**Task goal:** Find and copy the lines in the records beneath this task that contain the word "corresponds".

Top of Provided entries

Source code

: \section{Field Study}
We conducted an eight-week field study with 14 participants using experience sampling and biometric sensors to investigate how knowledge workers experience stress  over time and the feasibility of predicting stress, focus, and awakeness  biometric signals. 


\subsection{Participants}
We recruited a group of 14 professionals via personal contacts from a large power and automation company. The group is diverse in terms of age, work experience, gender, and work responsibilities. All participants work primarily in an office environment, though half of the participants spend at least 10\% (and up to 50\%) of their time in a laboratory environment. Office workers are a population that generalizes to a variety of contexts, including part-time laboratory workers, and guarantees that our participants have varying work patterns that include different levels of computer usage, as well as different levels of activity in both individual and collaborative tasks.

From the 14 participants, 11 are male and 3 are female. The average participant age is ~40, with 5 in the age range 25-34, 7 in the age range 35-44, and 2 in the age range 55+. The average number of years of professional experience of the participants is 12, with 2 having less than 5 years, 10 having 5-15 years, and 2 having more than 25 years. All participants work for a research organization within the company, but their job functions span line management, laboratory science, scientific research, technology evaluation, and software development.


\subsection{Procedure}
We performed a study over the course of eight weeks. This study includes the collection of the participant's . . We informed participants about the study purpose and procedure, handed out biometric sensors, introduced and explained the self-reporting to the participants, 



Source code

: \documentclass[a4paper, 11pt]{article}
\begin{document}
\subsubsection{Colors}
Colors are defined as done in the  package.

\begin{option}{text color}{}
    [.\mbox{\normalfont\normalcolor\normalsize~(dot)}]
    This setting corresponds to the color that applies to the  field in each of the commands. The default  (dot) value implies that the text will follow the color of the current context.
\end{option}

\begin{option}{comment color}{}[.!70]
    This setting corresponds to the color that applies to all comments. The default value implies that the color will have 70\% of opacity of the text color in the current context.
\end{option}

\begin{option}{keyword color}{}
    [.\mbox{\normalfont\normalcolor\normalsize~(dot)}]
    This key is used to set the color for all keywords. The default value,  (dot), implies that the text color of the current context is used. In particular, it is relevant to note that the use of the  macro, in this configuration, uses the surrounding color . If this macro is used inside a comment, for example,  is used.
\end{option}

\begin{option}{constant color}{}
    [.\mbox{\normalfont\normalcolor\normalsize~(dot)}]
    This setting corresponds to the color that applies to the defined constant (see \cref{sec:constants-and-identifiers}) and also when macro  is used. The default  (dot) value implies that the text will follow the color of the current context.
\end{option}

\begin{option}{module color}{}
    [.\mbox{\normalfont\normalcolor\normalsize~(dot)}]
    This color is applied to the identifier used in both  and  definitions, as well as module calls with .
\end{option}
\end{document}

Bottom of Provided entries

**Expected answer:**
    This setting corresponds to the color that applies to the  field in each of the commands. The default  (dot) value implies that the text will follow the color of the current context.
    This setting corresponds to the color that applies to all comments. The default value implies that the color will have 70\% of opacity of the text color in the current context.
    This setting corresponds to the color that applies to the defined constant (see \cref{sec:constants-and-identifiers}) and also when macro  is used. The default  (dot) value implies that the text will follow the color of the current context.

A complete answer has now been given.